Durante a infância morávamos no Bixiga, perto das malocas saudosas. Éramos periferia no centro. Estudávamos como bolsistas em um colégio pago porque o Caetano de Campos, a escola pública mais bem reputada da região, não nos aceitou.
Eu sentia uma grande solidariedade em relação aos meus vizinhos. Fiquei muito doente na infância, hepatite, catapora, sarampo, caxumba, rubéola, e faltava às aulas o tempo todo. No período de resguardo, quando eu já estava bem, os amigos vinham me ensinar as lições que eu havia perdido.
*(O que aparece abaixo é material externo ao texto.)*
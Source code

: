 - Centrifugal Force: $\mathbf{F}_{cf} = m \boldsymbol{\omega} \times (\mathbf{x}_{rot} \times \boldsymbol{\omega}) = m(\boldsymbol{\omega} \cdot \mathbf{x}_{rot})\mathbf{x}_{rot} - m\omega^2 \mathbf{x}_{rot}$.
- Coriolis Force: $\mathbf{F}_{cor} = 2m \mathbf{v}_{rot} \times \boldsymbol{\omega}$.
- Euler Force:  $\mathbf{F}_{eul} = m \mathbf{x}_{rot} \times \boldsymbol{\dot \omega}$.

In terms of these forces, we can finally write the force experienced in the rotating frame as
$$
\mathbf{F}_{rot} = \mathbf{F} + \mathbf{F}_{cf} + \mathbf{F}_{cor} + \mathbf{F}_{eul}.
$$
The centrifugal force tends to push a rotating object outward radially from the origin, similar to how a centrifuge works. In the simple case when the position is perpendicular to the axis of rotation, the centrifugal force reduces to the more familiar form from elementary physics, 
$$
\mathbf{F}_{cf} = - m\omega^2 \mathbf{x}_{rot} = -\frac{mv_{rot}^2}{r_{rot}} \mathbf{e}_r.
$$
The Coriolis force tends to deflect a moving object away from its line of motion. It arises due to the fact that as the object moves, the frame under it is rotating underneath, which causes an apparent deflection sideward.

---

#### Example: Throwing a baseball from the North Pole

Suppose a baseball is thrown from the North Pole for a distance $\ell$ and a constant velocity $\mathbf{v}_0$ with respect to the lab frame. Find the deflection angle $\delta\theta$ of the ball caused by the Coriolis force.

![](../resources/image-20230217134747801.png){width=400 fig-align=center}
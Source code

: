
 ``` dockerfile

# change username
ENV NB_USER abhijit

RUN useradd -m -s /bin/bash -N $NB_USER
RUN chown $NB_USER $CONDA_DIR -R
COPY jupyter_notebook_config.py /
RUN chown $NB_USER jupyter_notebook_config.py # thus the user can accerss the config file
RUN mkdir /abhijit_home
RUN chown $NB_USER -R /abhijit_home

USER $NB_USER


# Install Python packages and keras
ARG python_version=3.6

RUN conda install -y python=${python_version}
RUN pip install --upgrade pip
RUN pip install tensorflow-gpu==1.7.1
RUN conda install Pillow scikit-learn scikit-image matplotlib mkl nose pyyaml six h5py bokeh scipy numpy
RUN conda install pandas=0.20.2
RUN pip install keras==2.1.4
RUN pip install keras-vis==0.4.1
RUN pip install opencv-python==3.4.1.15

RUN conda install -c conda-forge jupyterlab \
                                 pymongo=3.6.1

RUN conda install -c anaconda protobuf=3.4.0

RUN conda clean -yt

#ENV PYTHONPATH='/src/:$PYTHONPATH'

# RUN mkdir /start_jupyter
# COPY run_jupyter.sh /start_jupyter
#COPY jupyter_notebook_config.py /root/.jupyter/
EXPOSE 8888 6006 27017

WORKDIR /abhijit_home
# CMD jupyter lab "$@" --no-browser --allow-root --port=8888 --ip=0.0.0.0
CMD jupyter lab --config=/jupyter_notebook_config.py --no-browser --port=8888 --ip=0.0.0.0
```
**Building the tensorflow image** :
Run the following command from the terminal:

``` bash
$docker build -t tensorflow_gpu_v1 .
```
Me lembro de seus rostinhos corados, de suas pastinhas com papéis. Me sentia viva no mundo, inteira e agradecida a eles.
E tentava fazer o mesmo, sempre, com quem faltava. Meus pais achavam até que era minha obrigação ir até a casa deles para lhes ensinar o que perderam. E eu ia procurá-los feliz.
Até que um dia bati na porta da casa de uma amiga que faltara alguns dias e ela me recebeu assim: “Legal você ter vindo, mas não veio aqui me passar as lições, veio?”
Meu mundo caiu de verdade. Suspeito que pela primeira vez. Tudo em que eu e meus pais acreditávamos era uma balela pra minha amiga. Uma chateação, um motivo de vergonha.
Isto me distanciou um pouco mais dos outros. Soube que seria sozinha nessa vida, sozinha com o que aprendera. E quando vi o lindo professor sob a chuva, foi primeiro nisso que pensei.